Employer organizations, however, like the League of Minnesota Cities, are seeking leadership from the state so they can safely comply with Janus.In its “2019 City Policies for Legislative and Administrative Action,” the league urged the state to “provide and disseminate information to employees about union membership across the state.”
The state should take the lead, but local employers are not free to ignore their legal obligation to employees. This is why the league “also urges the Legislature to act to protect public employers against [unfair labor practice charges] … when providing factual information to employees about union membership … [or] when requiring unions to provide original documentation of voluntary consent to dues deduction … .”
Individual employees, if they even know about their Janus rights and want to exercise them by resigning from the union, have been forced to continue to pay union dues while looking for an exit. Instead of finding an open door, they are getting caught in narrow “windows” that are proving tough to climb through.
One of those people is Laura Loescher, who works with children in the before- and after-school program at the Forest Lake School District. Local 320 of the International Brotherhood of Teamsters is her exclusive bargaining agent. Loescher told American Experiment: “The Teamsters use my membership dues to elect candidates and enact legislation that I strongly disagree with, and since I am not allowed to just support my local union, I decided to resign. But the union has not honored my wishes or my constitutional rights. Neither has my employer.”
After checking with the union several times to clarify the process, Loescher resigned, or rather tried to resign, last December. She was told she could resign and stop paying dues by writing to her local, so long as her resignation was received before the anniversary of her Feb. 5, 2016, union card. Yet, after she submitted a letter on Dec. 17, Local 320 refused to process her resignation and summarily cut her off from member rights.
Referencing her union card, the union said, “… you will continue to pay the full dues amount. However, you will no longer have the right to participate in contract negotiations, bargaining unit votes, receive mailings, attend union meetings, or receive other fraternal benefits. … You can send a request again during your open window 60-75 days before the (anniversary) date of your signed application … or 60-75 days before the expiration of the current contract … . If you would like to cancel this request please notify this office by January 4 … .”

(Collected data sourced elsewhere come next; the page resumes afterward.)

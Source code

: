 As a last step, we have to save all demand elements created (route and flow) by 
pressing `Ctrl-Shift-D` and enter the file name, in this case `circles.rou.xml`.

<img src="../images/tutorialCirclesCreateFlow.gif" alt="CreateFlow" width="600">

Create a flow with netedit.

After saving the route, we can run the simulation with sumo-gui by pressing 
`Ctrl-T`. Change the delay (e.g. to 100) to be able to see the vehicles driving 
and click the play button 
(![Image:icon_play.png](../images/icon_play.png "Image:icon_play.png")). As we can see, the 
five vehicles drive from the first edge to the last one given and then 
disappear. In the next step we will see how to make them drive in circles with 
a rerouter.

Rather than continue to plead with the Teamsters, Loescher sought legal advice on how to protect her constitutional rights.

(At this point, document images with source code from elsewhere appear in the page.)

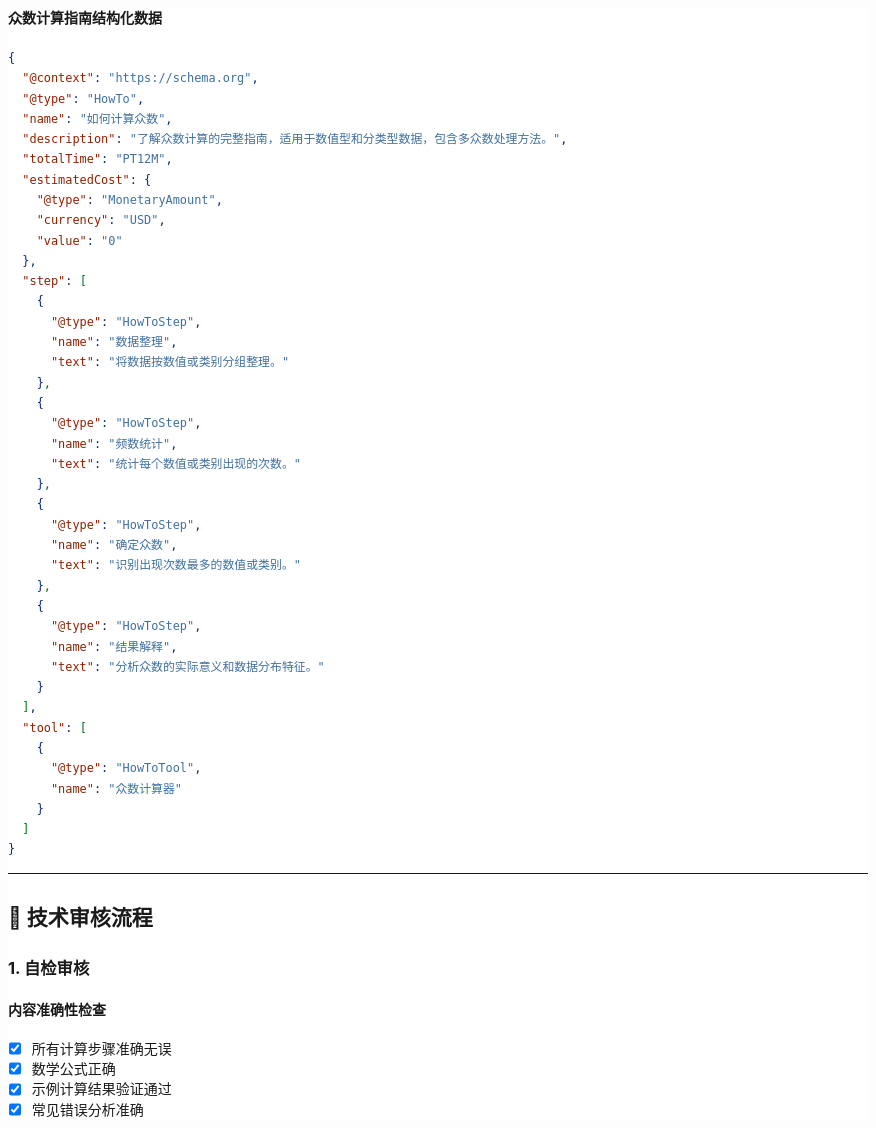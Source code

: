 #### 众数计算指南结构化数据
```json
{
  "@context": "https://schema.org",
  "@type": "HowTo",
  "name": "如何计算众数",
  "description": "了解众数计算的完整指南，适用于数值型和分类型数据，包含多众数处理方法。",
  "totalTime": "PT12M",
  "estimatedCost": {
    "@type": "MonetaryAmount",
    "currency": "USD",
    "value": "0"
  },
  "step": [
    {
      "@type": "HowToStep",
      "name": "数据整理",
      "text": "将数据按数值或类别分组整理。"
    },
    {
      "@type": "HowToStep",
      "name": "频数统计",
      "text": "统计每个数值或类别出现的次数。"
    },
    {
      "@type": "HowToStep",
      "name": "确定众数",
      "text": "识别出现次数最多的数值或类别。"
    },
    {
      "@type": "HowToStep",
      "name": "结果解释",
      "text": "分析众数的实际意义和数据分布特征。"
    }
  ],
  "tool": [
    {
      "@type": "HowToTool",
      "name": "众数计算器"
    }
  ]
}
```

---

## 🔬 技术审核流程

### 1. 自检审核

#### 内容准确性检查
- [x] 所有计算步骤准确无误
- [x] 数学公式正确
- [x] 示例计算结果验证通过
- [x] 常见错误分析准确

It is unlawful for Local 320 to take dues from Loescher’s paycheck and refuse to recognize her membership rights. More important, the union cannot refuse to process her resignation, and the school district cannot continue to deduct dues for Local 320, irrespective of any claimed “window.” That “window” is an unreasonable burden on her right to resign, and the dues authorization was never valid because her employer, and the union, did not have her affirmative consent.

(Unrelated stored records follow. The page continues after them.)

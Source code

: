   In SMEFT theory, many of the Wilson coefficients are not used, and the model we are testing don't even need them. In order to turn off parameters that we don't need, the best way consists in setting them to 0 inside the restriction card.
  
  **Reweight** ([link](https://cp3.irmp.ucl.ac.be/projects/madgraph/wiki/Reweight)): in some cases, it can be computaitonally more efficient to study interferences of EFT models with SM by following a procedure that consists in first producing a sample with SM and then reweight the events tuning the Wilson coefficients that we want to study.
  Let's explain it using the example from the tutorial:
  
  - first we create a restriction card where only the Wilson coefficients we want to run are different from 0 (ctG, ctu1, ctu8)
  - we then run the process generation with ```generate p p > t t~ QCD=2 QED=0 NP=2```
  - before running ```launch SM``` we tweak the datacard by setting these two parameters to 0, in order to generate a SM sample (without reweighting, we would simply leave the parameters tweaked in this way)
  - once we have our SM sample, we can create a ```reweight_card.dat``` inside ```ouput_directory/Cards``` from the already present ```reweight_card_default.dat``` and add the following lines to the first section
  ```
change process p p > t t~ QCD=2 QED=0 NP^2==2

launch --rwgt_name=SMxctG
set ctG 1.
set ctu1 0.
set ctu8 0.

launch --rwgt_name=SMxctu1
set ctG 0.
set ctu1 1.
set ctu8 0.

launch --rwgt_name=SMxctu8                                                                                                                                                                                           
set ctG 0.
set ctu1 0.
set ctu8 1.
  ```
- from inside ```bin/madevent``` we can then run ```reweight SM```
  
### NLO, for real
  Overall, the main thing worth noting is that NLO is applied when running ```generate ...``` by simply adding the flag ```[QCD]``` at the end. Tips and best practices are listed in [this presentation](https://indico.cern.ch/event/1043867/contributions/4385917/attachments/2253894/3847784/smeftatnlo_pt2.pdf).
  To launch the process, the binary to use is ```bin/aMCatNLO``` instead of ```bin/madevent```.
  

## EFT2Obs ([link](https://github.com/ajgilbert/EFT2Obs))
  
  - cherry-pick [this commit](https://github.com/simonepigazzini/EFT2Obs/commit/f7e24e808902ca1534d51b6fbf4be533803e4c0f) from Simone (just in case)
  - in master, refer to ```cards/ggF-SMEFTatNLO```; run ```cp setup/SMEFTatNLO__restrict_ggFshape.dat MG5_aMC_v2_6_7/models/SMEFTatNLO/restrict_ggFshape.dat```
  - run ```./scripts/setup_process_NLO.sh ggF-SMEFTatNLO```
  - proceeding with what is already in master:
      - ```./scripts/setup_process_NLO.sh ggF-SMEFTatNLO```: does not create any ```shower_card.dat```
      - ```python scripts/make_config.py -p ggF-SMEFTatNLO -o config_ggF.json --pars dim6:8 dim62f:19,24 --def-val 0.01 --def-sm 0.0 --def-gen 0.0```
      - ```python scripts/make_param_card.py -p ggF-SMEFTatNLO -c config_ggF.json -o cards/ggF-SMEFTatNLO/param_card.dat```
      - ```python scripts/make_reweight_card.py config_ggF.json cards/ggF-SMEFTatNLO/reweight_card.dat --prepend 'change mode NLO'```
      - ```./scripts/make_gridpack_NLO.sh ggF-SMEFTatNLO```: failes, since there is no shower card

Like other employee rights, Janus requires that employees be notified by their employers of their Janus rights and given the opportunity to choose, without any pressure, whether to financially support their workplace union and its political agenda. Perhaps this will, when enforced, cause unions to focus more on the representational need of employees and less on partisan politics.
Kim Crockett is vice president of Center of the American Experiment. Doug Seaton is president of the Upper Midwest Law Center, a public-interest law firm representing Laura Loescher.